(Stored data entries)
■ ■ ■ ■ ■

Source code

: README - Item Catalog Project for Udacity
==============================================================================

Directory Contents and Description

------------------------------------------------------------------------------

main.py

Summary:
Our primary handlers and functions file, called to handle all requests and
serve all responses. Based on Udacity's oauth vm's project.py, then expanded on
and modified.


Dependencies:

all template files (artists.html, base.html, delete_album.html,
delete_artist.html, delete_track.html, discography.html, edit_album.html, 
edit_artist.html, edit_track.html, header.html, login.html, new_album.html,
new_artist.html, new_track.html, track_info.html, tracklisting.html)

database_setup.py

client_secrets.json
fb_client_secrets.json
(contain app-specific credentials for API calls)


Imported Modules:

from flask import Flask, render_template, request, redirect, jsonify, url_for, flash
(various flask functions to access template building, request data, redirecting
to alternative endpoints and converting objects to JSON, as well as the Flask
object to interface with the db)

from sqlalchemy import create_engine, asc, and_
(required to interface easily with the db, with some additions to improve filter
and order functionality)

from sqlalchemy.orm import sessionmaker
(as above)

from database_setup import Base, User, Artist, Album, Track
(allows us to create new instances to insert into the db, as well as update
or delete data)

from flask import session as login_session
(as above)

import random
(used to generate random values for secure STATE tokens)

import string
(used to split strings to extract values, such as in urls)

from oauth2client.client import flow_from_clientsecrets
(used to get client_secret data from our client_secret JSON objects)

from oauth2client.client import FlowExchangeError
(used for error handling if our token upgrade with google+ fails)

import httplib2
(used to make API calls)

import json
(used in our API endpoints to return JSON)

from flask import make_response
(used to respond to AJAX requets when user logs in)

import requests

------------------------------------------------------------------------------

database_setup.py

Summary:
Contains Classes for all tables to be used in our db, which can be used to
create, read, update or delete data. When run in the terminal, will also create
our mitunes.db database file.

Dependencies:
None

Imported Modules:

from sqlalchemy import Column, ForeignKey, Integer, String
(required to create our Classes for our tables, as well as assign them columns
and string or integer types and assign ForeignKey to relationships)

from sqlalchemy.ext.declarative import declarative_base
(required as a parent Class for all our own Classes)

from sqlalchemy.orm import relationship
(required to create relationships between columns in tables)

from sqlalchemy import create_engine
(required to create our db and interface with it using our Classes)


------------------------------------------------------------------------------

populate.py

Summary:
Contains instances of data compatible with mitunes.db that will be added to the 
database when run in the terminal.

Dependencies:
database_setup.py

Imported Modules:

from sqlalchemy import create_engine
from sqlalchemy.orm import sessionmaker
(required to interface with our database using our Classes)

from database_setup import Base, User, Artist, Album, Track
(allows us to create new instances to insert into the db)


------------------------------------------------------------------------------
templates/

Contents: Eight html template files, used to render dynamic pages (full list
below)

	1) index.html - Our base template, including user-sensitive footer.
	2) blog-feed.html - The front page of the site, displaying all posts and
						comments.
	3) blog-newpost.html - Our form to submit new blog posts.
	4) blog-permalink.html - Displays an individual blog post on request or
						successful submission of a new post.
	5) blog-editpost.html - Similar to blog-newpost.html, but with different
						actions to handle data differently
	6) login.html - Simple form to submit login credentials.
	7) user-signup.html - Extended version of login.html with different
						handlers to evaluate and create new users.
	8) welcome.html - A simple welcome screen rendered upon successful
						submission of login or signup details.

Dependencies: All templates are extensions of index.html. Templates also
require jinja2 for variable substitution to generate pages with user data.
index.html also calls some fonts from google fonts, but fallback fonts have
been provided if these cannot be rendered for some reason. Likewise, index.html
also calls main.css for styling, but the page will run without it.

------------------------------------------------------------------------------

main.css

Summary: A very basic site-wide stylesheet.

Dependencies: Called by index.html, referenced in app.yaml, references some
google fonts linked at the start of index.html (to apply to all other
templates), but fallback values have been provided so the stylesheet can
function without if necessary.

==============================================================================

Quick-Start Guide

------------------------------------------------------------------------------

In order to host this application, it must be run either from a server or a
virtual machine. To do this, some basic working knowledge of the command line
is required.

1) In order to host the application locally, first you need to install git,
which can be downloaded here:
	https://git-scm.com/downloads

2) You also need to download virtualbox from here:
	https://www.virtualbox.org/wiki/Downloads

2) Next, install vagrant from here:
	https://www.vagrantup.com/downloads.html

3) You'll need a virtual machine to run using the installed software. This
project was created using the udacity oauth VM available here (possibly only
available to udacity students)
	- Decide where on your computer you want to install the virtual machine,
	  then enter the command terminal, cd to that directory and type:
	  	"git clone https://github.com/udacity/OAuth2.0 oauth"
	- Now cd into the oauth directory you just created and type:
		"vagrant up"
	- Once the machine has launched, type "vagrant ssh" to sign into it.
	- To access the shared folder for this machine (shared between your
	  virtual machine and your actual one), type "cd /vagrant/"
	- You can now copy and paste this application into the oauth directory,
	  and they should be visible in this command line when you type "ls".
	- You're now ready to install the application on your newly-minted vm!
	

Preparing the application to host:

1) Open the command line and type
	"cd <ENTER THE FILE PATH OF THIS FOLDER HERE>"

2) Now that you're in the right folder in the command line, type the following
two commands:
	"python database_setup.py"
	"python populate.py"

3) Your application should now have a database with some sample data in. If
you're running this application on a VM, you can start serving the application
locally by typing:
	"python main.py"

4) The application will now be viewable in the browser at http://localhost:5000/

■ ■ ■ ■ ■

◆ What to do:
Transcribe each of the records verbatim.

◆ Problem solution:
Source code

: README - Item Catalog Project for Udacity
==============================================================================

Directory Contents and Description

------------------------------------------------------------------------------

main.py

Summary:
Our primary handlers and functions file, called to handle all requests and
serve all responses. Based on Udacity's oauth vm's project.py, then expanded on
and modified.


Dependencies:

all template files (artists.html, base.html, delete_album.html,
delete_artist.html, delete_track.html, discography.html, edit_album.html, 
edit_artist.html, edit_track.html, header.html, login.html, new_album.html,
new_artist.html, new_track.html, track_info.html, tracklisting.html)

database_setup.py

client_secrets.json
fb_client_secrets.json
(contain app-specific credentials for API calls)


Imported Modules:

from flask import Flask, render_template, request, redirect, jsonify, url_for, flash
(various flask functions to access template building, request data, redirecting
to alternative endpoints and converting objects to JSON, as well as the Flask
object to interface with the db)

from sqlalchemy import create_engine, asc, and_
(required to interface easily with the db, with some additions to improve filter
and order functionality)

from sqlalchemy.orm import sessionmaker
(as above)

from database_setup import Base, User, Artist, Album, Track
(allows us to create new instances to insert into the db, as well as update
or delete data)

from flask import session as login_session
(as above)

import random
(used to generate random values for secure STATE tokens)

import string
(used to split strings to extract values, such as in urls)

from oauth2client.client import flow_from_clientsecrets
(used to get client_secret data from our client_secret JSON objects)

from oauth2client.client import FlowExchangeError
(used for error handling if our token upgrade with google+ fails)

import httplib2
(used to make API calls)

import json
(used in our API endpoints to return JSON)

from flask import make_response
(used to respond to AJAX requets when user logs in)

import requests

------------------------------------------------------------------------------

database_setup.py

Summary:
Contains Classes for all tables to be used in our db, which can be used to
create, read, update or delete data. When run in the terminal, will also create
our mitunes.db database file.

Dependencies:
None

Imported Modules:

from sqlalchemy import Column, ForeignKey, Integer, String
(required to create our Classes for our tables, as well as assign them columns
and string or integer types and assign ForeignKey to relationships)

from sqlalchemy.ext.declarative import declarative_base
(required as a parent Class for all our own Classes)

from sqlalchemy.orm import relationship
(required to create relationships between columns in tables)

from sqlalchemy import create_engine
(required to create our db and interface with it using our Classes)


------------------------------------------------------------------------------

populate.py

Summary:
Contains instances of data compatible with mitunes.db that will be added to the 
database when run in the terminal.

Dependencies:
database_setup.py

Imported Modules:

from sqlalchemy import create_engine
from sqlalchemy.orm import sessionmaker
(required to interface with our database using our Classes)

from database_setup import Base, User, Artist, Album, Track
(allows us to create new instances to insert into the db)


------------------------------------------------------------------------------
templates/

Contents: Eight html template files, used to render dynamic pages (full list
below)

	1) index.html - Our base template, including user-sensitive footer.
	2) blog-feed.html - The front page of the site, displaying all posts and
						comments.
	3) blog-newpost.html - Our form to submit new blog posts.
	4) blog-permalink.html - Displays an individual blog post on request or
						successful submission of a new post.
	5) blog-editpost.html - Similar to blog-newpost.html, but with different
						actions to handle data differently
	6) login.html - Simple form to submit login credentials.
	7) user-signup.html - Extended version of login.html with different
						handlers to evaluate and create new users.
	8) welcome.html - A simple welcome screen rendered upon successful
						submission of login or signup details.

Dependencies: All templates are extensions of index.html. Templates also
require jinja2 for variable substitution to generate pages with user data.
index.html also calls some fonts from google fonts, but fallback fonts have
been provided if these cannot be rendered for some reason. Likewise, index.html
also calls main.css for styling, but the page will run without it.

------------------------------------------------------------------------------

main.css

Summary: A very basic site-wide stylesheet.

Dependencies: Called by index.html, referenced in app.yaml, references some
google fonts linked at the start of index.html (to apply to all other
templates), but fallback values have been provided so the stylesheet can
function without if necessary.

==============================================================================

Quick-Start Guide

------------------------------------------------------------------------------

In order to host this application, it must be run either from a server or a
virtual machine. To do this, some basic working knowledge of the command line
is required.

1) In order to host the application locally, first you need to install git,
which can be downloaded here:
	https://git-scm.com/downloads

2) You also need to download virtualbox from here:
	https://www.virtualbox.org/wiki/Downloads

2) Next, install vagrant from here:
	https://www.vagrantup.com/downloads.html

3) You'll need a virtual machine to run using the installed software. This
project was created using the udacity oauth VM available here (possibly only
available to udacity students)
	- Decide where on your computer you want to install the virtual machine,
	  then enter the command terminal, cd to that directory and type:
	  	"git clone https://github.com/udacity/OAuth2.0 oauth"
	- Now cd into the oauth directory you just created and type:
		"vagrant up"
	- Once the machine has launched, type "vagrant ssh" to sign into it.
	- To access the shared folder for this machine (shared between your
	  virtual machine and your actual one), type "cd /vagrant/"
	- You can now copy and paste this application into the oauth directory,
	  and they should be visible in this command line when you type "ls".
	- You're now ready to install the application on your newly-minted vm!
	

Preparing the application to host:

1) Open the command line and type
	"cd <ENTER THE FILE PATH OF THIS FOLDER HERE>"

2) Now that you're in the right folder in the command line, type the following
two commands:
	"python database_setup.py"
	"python populate.py"

3) Your application should now have a database with some sample data in. If
you're running this application on a VM, you can start serving the application
locally by typing:
	"python main.py"

4) The application will now be viewable in the browser at http://localhost:5000/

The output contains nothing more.